Constitue une discrimination indirecte une disposition, un critère ou une pratique neutre en apparence, mais susceptible d’entraîner, pour l’un des motifs mentionnés au premier alinéa, un désavantage particulier pour des personnes par rapport à d’autres personnes, à moins que cette disposition, ce critère ou cette pratique ne soit objectivement justifié par un but légitime et que les moyens pour réaliser ce but ne soient nécessaires et appropriés.
La discrimination inclut :
1° Tout agissement lié à l’un des motifs mentionnés au premier alinéa et tout agissement à connotation sexuelle, subis par une personne et ayant pour objet ou pour effet de porter atteinte à sa dignité ou de créer un environnement intimidant, hostile, dégradant, humiliant ou offensant ;
2° Le fait d’enjoindre à quiconque d’adopter un comportement prohibé par l’article 2.».
D’autre part, l’article L. 77-11-3 du Code de justice administrative prévoit que :
«L’action peut tendre à la cessation du manquement et, le cas échéant, en cas de manquement, à la réparation des préjudices subis.
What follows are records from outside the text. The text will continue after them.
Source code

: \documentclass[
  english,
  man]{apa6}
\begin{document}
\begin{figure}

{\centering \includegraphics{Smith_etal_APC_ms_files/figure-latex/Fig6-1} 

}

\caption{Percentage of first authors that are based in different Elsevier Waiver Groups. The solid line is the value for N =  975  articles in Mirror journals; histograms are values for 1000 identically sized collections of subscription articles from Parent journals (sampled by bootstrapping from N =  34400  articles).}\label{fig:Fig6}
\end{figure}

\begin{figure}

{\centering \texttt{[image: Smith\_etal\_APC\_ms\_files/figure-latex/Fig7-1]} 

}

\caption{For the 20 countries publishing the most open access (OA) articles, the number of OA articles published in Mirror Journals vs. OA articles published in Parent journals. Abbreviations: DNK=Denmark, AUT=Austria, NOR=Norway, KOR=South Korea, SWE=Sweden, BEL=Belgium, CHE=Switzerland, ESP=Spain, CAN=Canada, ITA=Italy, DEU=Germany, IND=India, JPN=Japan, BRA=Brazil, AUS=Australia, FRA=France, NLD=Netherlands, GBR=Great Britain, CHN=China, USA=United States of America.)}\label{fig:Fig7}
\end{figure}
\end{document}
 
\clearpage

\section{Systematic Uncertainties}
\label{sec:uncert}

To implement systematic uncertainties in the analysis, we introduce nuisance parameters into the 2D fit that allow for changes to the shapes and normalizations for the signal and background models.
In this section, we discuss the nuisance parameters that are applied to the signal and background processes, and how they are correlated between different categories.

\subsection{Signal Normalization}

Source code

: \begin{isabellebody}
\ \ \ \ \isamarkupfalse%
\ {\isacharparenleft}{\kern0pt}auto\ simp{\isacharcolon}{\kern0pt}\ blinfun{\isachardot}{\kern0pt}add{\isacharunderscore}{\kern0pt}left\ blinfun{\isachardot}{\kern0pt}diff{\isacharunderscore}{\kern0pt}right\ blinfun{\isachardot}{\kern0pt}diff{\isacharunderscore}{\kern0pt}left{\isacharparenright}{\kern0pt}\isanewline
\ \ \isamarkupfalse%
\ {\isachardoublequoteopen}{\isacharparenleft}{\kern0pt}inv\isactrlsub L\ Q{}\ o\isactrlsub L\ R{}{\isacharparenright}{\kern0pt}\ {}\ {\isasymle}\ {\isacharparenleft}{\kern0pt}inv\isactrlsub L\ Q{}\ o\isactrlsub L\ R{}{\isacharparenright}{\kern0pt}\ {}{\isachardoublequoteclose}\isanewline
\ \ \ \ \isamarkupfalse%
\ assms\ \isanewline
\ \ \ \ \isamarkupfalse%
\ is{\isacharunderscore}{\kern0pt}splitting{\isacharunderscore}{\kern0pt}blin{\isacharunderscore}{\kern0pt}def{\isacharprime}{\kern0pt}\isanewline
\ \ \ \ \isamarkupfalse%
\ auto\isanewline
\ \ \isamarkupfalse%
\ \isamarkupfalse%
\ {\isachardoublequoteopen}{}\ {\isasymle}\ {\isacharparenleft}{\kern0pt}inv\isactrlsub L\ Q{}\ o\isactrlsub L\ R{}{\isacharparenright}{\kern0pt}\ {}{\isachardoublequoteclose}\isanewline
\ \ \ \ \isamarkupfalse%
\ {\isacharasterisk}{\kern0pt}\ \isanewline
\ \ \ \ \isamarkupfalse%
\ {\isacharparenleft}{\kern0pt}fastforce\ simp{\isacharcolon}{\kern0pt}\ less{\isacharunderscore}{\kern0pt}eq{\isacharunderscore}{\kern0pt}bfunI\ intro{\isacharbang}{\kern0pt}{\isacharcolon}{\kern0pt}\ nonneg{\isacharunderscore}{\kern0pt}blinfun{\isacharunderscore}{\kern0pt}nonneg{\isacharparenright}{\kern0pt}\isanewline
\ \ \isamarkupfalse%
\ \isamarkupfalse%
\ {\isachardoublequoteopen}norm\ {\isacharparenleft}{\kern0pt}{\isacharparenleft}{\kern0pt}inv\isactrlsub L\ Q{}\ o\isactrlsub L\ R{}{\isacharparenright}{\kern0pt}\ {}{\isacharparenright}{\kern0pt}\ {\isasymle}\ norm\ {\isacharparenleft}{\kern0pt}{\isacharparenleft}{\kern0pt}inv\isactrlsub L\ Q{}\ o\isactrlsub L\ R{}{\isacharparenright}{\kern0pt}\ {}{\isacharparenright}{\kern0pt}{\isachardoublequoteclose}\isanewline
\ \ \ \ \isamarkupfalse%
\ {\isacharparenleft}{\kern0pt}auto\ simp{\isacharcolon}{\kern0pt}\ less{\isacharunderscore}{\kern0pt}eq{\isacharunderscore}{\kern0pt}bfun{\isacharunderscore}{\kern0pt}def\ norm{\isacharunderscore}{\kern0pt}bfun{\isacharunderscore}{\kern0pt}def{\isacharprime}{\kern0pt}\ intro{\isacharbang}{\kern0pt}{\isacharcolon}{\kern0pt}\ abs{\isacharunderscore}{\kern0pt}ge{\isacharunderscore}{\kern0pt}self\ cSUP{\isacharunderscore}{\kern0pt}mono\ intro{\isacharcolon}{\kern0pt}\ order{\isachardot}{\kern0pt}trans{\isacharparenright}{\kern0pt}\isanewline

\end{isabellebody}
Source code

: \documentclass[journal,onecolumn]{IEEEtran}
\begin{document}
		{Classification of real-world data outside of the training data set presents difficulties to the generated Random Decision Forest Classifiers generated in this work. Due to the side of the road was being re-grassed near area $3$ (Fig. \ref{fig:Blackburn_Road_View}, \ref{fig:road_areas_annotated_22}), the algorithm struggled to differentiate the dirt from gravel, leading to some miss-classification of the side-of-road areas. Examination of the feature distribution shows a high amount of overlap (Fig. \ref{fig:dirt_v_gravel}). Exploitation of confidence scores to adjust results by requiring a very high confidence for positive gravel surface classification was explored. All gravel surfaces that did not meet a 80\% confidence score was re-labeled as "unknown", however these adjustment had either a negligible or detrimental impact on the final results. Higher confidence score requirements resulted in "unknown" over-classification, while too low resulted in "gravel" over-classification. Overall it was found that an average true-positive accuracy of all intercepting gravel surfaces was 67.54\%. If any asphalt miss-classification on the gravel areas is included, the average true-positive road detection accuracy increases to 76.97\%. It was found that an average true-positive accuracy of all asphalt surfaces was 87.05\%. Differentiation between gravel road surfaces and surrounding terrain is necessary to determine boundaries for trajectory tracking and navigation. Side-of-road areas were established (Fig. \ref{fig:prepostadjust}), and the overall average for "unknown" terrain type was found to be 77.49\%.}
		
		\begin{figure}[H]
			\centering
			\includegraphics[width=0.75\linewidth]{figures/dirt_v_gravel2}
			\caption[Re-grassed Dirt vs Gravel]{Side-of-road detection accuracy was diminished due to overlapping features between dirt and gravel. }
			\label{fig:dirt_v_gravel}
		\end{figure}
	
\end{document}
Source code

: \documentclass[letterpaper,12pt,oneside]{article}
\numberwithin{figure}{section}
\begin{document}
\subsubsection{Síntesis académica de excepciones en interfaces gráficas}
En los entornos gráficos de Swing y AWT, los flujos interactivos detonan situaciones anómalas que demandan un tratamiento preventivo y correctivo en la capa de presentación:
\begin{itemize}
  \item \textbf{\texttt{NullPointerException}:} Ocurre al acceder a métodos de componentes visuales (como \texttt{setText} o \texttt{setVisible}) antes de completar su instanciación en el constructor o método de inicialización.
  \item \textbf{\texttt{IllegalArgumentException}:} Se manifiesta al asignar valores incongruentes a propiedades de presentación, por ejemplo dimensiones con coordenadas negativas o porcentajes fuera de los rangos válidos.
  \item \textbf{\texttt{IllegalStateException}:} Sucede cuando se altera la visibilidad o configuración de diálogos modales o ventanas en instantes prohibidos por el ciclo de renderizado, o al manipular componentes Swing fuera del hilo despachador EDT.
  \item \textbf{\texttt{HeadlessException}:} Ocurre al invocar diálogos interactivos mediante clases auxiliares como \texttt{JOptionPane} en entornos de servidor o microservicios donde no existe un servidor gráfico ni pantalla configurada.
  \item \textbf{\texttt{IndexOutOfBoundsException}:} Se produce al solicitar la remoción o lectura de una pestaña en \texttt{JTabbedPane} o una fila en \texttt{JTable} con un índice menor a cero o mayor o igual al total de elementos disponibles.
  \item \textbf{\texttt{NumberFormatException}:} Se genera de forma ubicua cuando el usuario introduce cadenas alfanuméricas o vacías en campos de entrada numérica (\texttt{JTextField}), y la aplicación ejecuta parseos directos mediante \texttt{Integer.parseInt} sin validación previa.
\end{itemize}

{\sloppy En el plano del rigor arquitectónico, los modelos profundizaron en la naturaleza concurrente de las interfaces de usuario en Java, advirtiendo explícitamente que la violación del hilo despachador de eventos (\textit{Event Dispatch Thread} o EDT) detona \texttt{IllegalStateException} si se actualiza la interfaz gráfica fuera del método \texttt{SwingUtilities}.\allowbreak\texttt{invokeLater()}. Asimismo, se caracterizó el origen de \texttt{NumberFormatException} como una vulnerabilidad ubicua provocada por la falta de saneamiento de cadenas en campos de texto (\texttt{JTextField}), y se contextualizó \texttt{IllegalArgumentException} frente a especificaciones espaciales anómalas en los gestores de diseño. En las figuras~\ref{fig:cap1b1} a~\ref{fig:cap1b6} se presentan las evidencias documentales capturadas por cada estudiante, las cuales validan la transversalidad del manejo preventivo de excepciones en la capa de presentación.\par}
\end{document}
Sauf en ce qui concerne les candidats à un emploi, à un stage ou à une période de formation, sont seuls indemnisables dans le cadre de l’action de groupe les préjudices nés après la réception de la demande mentionnée à l’article L. 77-11-5.».
L’avantage de cet article – et donc de cette action – est de permettre aux organisations syndicales de fonctionnaires de saisir la juridiction administrative de situations collectives, ce qui permet ainsi d’éviter les contentieux relatifs à chaque situation individuelle.
Dans l’arrêt précité de 2021, la Cour administrative d’appel avait jugé irrecevable l’action de groupe d’une organisation syndicale de fonctionnaires, au motif que le fait générateur du manquement allégué était antérieur à l’entrée en vigueur de la loi du 18 novembre 2016 : naturellement, comme le dit si bien l’article 2 du Code civil, la loi n’a point d’effet rétroactif, elle ne dispose que pour l’avenir.
En revanche, dans cet arrêt du 20 juin 2024, la Cour juge irrecevable l’action de groupe d’un syndicat dont l’objet ne respecte pas la loi du 27 mai 2008 : plusieurs agents publics auraient été victimes d’une discrimination directe ou indirecte de la part de leur employeur, mais cette discrimination ne correspond pas au sens de la loi en question.